The United States Embassy near Monrovia has disclosed that the USS Hershel ‘Woody’ Williams ship is visiting Liberia and during the period of visit the U.S. military members will assist in training their Armed Forces of Liberia counterparts in Women, Peace, and Security workshop that will highlight the essential role female service members play in national security.
Hershel “Woody” Williams is a United States Navy expeditionary mobile base currently operating within the U.S. Sixth Fleet area of responsibility. It is named in honor of Hershel Woody Williams, who received the Medal of Honor for actions during the World War II Battle of Iwo Jima.
The ship is under the command of captain Chad Graham, and a regular schedule will be conducted at port to strengthen the enduring partnership between Liberia and the US for which members of the AFL will be capacitated.
A release from the Embassy said the visit kicks off the Embassy’s year-long observance of the 175th year of the Republic of Liberia. “These activities reflect the U.S. Government’s commitment to ensuring the Armed Forces of Liberia are professional and effective to protect the rights of all Liberians”.
The ship transfers from military sealift command to the Navy.
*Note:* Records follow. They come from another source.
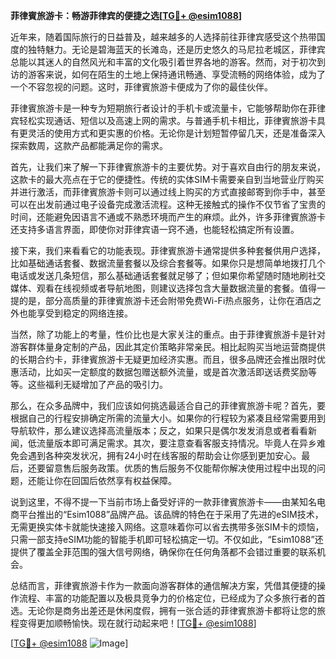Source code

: **菲律賓旅游卡：畅游菲律宾的便捷之选[[TG💪+ @esim1088](https://t.me/s/esim1088)]**

近年来，随着国际旅行的日益普及，越来越多的人选择前往菲律宾感受这个热带国度的独特魅力。无论是碧海蓝天的长滩岛，还是历史悠久的马尼拉老城区，菲律宾总能以其迷人的自然风光和丰富的文化吸引着世界各地的游客。然而，对于初次到访的游客来说，如何在陌生的土地上保持通讯畅通、享受流畅的网络体验，成为了一个不容忽视的问题。这时，菲律賓旅游卡便成为了你的最佳伙伴。

菲律賓旅游卡是一种专为短期旅行者设计的手机卡或流量卡，它能够帮助你在菲律宾轻松实现通话、短信以及高速上网的需求。与普通手机卡相比，菲律賓旅游卡具有更灵活的使用方式和更实惠的价格。无论你是计划短暂停留几天，还是准备深入探索数周，这款产品都能满足你的需求。

首先，让我们来了解一下菲律賓旅游卡的主要优势。对于喜欢自由行的朋友来说，这款卡的最大亮点在于它的便捷性。传统的实体SIM卡需要亲自到当地营业厅购买并进行激活，而菲律賓旅游卡则可以通过线上购买的方式直接邮寄到你手中，甚至可以在出发前通过电子设备完成激活流程。这种无接触式的操作不仅节省了宝贵的时间，还能避免因语言不通或不熟悉环境而产生的麻烦。此外，许多菲律賓旅游卡还支持多语言界面，即使你对菲律宾语一窍不通，也能轻松搞定所有设置。

接下来，我们来看看它的功能表现。菲律賓旅游卡通常提供多种套餐供用户选择，比如基础通话套餐、数据流量套餐以及综合套餐等。如果你只是想简单地拨打几个电话或发送几条短信，那么基础通话套餐就足够了；但如果你希望随时随地刷社交媒体、观看在线视频或者导航地图，则建议选择包含大量数据流量的套餐。值得一提的是，部分高质量的菲律賓旅游卡还会附带免费Wi-Fi热点服务，让你在酒店之外也能享受到稳定的网络连接。

当然，除了功能上的考量，性价比也是大家关注的重点。由于菲律賓旅游卡是针对游客群体量身定制的产品，因此其定价策略非常亲民。相比起购买当地运营商提供的长期合约卡，菲律賓旅游卡无疑更加经济实惠。而且，很多品牌还会推出限时优惠活动，比如买一定额度的数据包赠送额外流量，或是首次激活即送话费奖励等等。这些福利无疑增加了产品的吸引力。

那么，在众多品牌中，我们应该如何挑选最适合自己的菲律賓旅游卡呢？首先，要根据自己的行程安排确定所需的流量大小。如果你的行程较为紧凑且经常需要用到导航软件，那么建议选择高流量版本；反之，如果只是偶尔发发消息或者看看新闻，低流量版本即可满足需求。其次，要注意查看客服支持情况。毕竟人在异乡难免会遇到各种突发状况，拥有24小时在线客服的帮助会让你感到更加安心。最后，还要留意售后服务政策。优质的售后服务不仅能帮你解决使用过程中出现的问题，还能让你在回国后依然享有权益保障。

说到这里，不得不提一下当前市场上备受好评的一款菲律賓旅游卡——由某知名电商平台推出的“Esim1088”品牌产品。该品牌的特色在于采用了先进的eSIM技术，无需更换实体卡就能快速接入网络。这意味着你可以省去携带多张SIM卡的烦恼，只需一部支持eSIM功能的智能手机即可轻松搞定一切。不仅如此，“Esim1088”还提供了覆盖全菲范围的强大信号网络，确保你在任何角落都不会错过重要的联系机会。

总结而言，菲律賓旅游卡作为一款面向游客群体的通信解决方案，凭借其便捷的操作流程、丰富的功能配置以及极具竞争力的价格定位，已经成为了众多旅行者的首选。无论你是商务出差还是休闲度假，拥有一张合适的菲律賓旅游卡都将让您的旅程变得更加顺畅愉快。现在就行动起来吧！[[TG💪+ @esim1088](https://t.me/s/esim1088)]

[[TG💪+ @esim1088](https://t.me/s/esim1088) ![Image](https://i.postimg.cc/4NQfJmqS/Snipaste-2025-05-13-00-14-12.png)]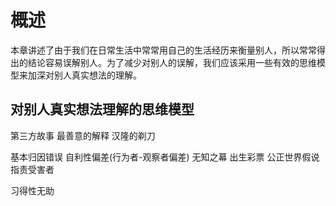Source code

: # 概述
本章讲述了由于我们在日常生活中常常用自己的生活经历来衡量别人，所以常常得出的结论容易误解别人。为了减少对别人的误解，我们应该采用一些有效的思维模型来加深对别人真实想法的理解。

## 对别人真实想法理解的思维模型
第三方故事
最善意的解释
汉隆的剃刀

基本归因错误
自利性偏差(行为者-观察者偏差)
无知之幕
出生彩票
公正世界假说
指责受害者

习得性无助




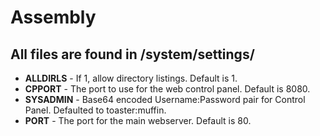Assembly
===========
All files are found in **/system/settings/**
-----------

* **ALLDIRLS** - If 1, allow directory listings. Default is 1.
* **CPPORT** - The port to use for the web control panel. Default is 8080.
* **SYSADMIN** - Base64 encoded Username:Password pair for Control Panel. Defaulted to toaster:muffin.
* **PORT** - The port for the main webserver. Default is 80.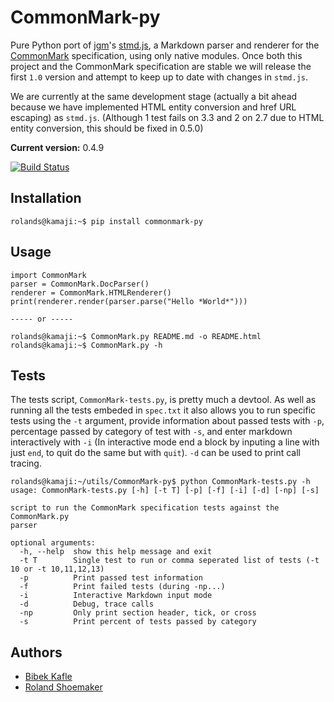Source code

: CommonMark-py
=============

Pure Python port of [jgm](https://github.com/jgm)'s [stmd.js](https://github.com/jgm/stmd/blob/master/js/stmd.js), a Markdown parser and renderer for the [CommonMark](http://commonmark.org) specification, using only native modules. Once both this project and the CommonMark specification are stable we will release the first `1.0` version and attempt to keep up to date with changes in `stmd.js`.

We are currently at the same development stage (actually a bit ahead because we have implemented HTML entity conversion and href URL escaping) as `stmd.js`. (Although 1 test fails on 3.3 and 2 on 2.7 due to HTML entity conversion, this should be fixed in 0.5.0)

**Current version:** 0.4.9

[![Build Status](https://travis-ci.org/rolandshoemaker/CommonMark-py.svg?branch=master)](https://travis-ci.org/rolandshoemaker/CommonMark-py)

Installation
------------

    rolands@kamaji:~$ pip install commonmark-py

Usage
-----

	import CommonMark
	parser = CommonMark.DocParser()
	renderer = CommonMark.HTMLRenderer()
	print(renderer.render(parser.parse("Hello *World*")))
    
    ----- or -----
    
	rolands@kamaji:~$ CommonMark.py README.md -o README.html
	rolands@kamaji:~$ CommonMark.py -h

Tests
-----

The tests script, `CommonMark-tests.py`, is pretty much a devtool. As well as running all the tests embeded in `spec.txt` it also allows you to run specific tests using the `-t` argument, provide information about passed tests with `-p`, percentage passed by category of test with `-s`, and enter markdown interactively with `-i` (In interactive mode end a block by inputing a line with just `end`, to quit do the same but with `quit`). `-d` can be used to print call tracing.

	rolands@kamaji:~/utils/CommonMark-py$ python CommonMark-tests.py -h
	usage: CommonMark-tests.py [-h] [-t T] [-p] [-f] [-i] [-d] [-np] [-s]

	script to run the CommonMark specification tests against the CommonMark.py
	parser

	optional arguments:
	  -h, --help  show this help message and exit
	  -t T        Single test to run or comma seperated list of tests (-t 10 or -t 10,11,12,13)
	  -p          Print passed test information
	  -f          Print failed tests (during -np...)
	  -i          Interactive Markdown input mode
	  -d          Debug, trace calls
	  -np         Only print section header, tick, or cross
	  -s          Print percent of tests passed by category

Authors
-------
* [Bibek Kafle](https://github.com/kafle)
* [Roland Shoemaker](https://github.com/rolandshoemaker)
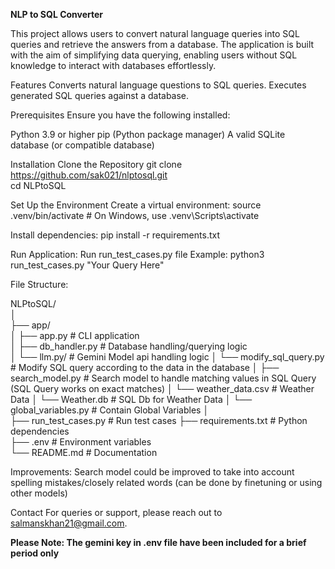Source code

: **NLP to SQL Converter**

This project allows users to convert natural language queries into SQL queries and retrieve the answers from a database. The application is built with the aim of simplifying data querying, enabling users without SQL knowledge to interact with databases effortlessly.

Features
Converts natural language questions to SQL queries.
Executes generated SQL queries against a database.

Prerequisites
Ensure you have the following installed:

Python 3.9 or higher
pip (Python package manager)
A valid SQLite database (or compatible database)

Installation
Clone the Repository
git clone https://github.com/sak021/nlptosql.git  
cd NLPtoSQL  

Set Up the Environment
Create a virtual environment:
source .venv/bin/activate  # On Windows, use .venv\Scripts\activate  

Install dependencies:
pip install -r requirements.txt  

Run Application:
Run run_test_cases.py file
Example: python3 run_test_cases.py "Your Query Here"



File Structure:

NLPtoSQL/  
│  
├── app/  
│   ├── app.py              # CLI application  
│   ├── db_handler.py       # Database handling/querying logic  
│   └── llm.py/             # Gemini Model api handling logic
│   └── modify_sql_query.py # Modify SQL query according to the data in the database 
│   ├── search_model.py     # Search model to handle matching values in SQL Query (SQL Query works on exact matches)
│   └── weather_data.csv    # Weather Data
│   └── Weather.db          # SQL Db for Weather Data
│   └── global_variables.py # Contain Global Variables
│  
├── run_test_cases.py   # Run test cases 
├── requirements.txt    # Python dependencies   
├── .env                # Environment variables  
└── README.md           # Documentation  


Improvements:
Search model could be improved to take into account spelling mistakes/closely related words (can be done by finetuning or using other models) 

Contact
For queries or support, please reach out to salmanskhan21@gmail.com.

**Please Note: The gemini key in .env file have been included for a brief period only**
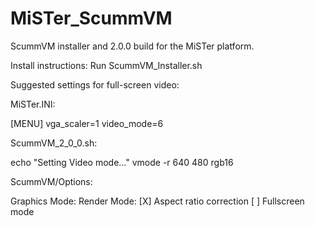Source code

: # MiSTer_ScummVM
ScummVM installer and 2.0.0 build for the MiSTer platform.

Install instructions:
Run ScummVM_Installer.sh

Suggested settings for full-screen video:

MiSTer.INI:

[MENU]
vga_scaler=1
video_mode=6

ScummVM_2_0_0.sh:

echo "Setting Video mode..."
vmode -r 640 480 rgb16

ScummVM/Options:

Graphics Mode: <default>
Render Mode: <default>
[X] Aspect ratio correction
[ ] Fullscreen mode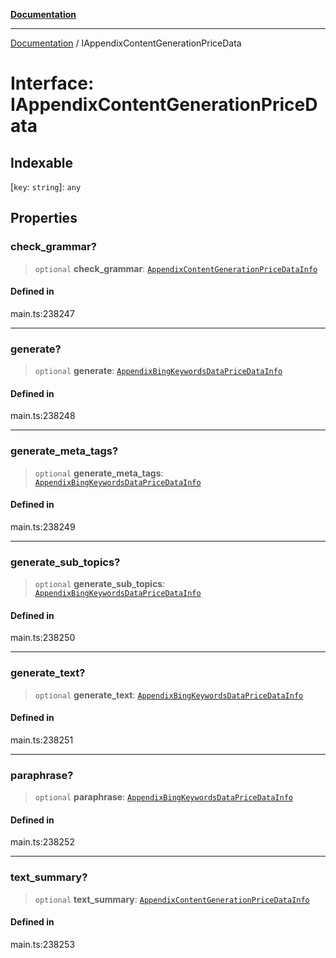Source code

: [**Documentation**](../README.md)

***

[Documentation](../README.md) / IAppendixContentGenerationPriceData

# Interface: IAppendixContentGenerationPriceData

## Indexable

 \[`key`: `string`\]: `any`

## Properties

### check\_grammar?

> `optional` **check\_grammar**: [`AppendixContentGenerationPriceDataInfo`](../classes/AppendixContentGenerationPriceDataInfo.md)

#### Defined in

main.ts:238247

***

### generate?

> `optional` **generate**: [`AppendixBingKeywordsDataPriceDataInfo`](../classes/AppendixBingKeywordsDataPriceDataInfo.md)

#### Defined in

main.ts:238248

***

### generate\_meta\_tags?

> `optional` **generate\_meta\_tags**: [`AppendixBingKeywordsDataPriceDataInfo`](../classes/AppendixBingKeywordsDataPriceDataInfo.md)

#### Defined in

main.ts:238249

***

### generate\_sub\_topics?

> `optional` **generate\_sub\_topics**: [`AppendixBingKeywordsDataPriceDataInfo`](../classes/AppendixBingKeywordsDataPriceDataInfo.md)

#### Defined in

main.ts:238250

***

### generate\_text?

> `optional` **generate\_text**: [`AppendixBingKeywordsDataPriceDataInfo`](../classes/AppendixBingKeywordsDataPriceDataInfo.md)

#### Defined in

main.ts:238251

***

### paraphrase?

> `optional` **paraphrase**: [`AppendixBingKeywordsDataPriceDataInfo`](../classes/AppendixBingKeywordsDataPriceDataInfo.md)

#### Defined in

main.ts:238252

***

### text\_summary?

> `optional` **text\_summary**: [`AppendixContentGenerationPriceDataInfo`](../classes/AppendixContentGenerationPriceDataInfo.md)

#### Defined in

main.ts:238253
It operates with a mixed crew of Navy seamen, mariners, and civilians that is uniquely designed, being only the second ship of its kind to have an open operations deck below and a flight deck above.
The ship has a long tradition of assisting with disaster relief, undertaking medical assistance missions, and enforcing freedom of the seas in international waters. The visit, according to the Embassy, demonstrates the US commitment to regional stability and maritime security in this vital region of the
Ambassador Michael McCarthy noted that the U.S. Navy vessels have played significant roles throughout Liberia’s history: “In the earliest years of Liberia, their role was formalized by the Webster- Ashburton Treaty of 1842 – an agreement between the United States and Great Britain that established a joint naval system for suppressing the slave trade off the African coast.
According to the release, for the next 20 years the U.S. Navy intercepted two slave-trading vessels and rescued over 5,000 from captivity. "More recently, stationing the U.S. Navy ships USS Carter Hall, USS Nashville, and USS Iwo Jima off the coast of Monrovia in 2003 gave additional weight to President Bush’s suggestion that it was time for life in Liberia to return to normal.”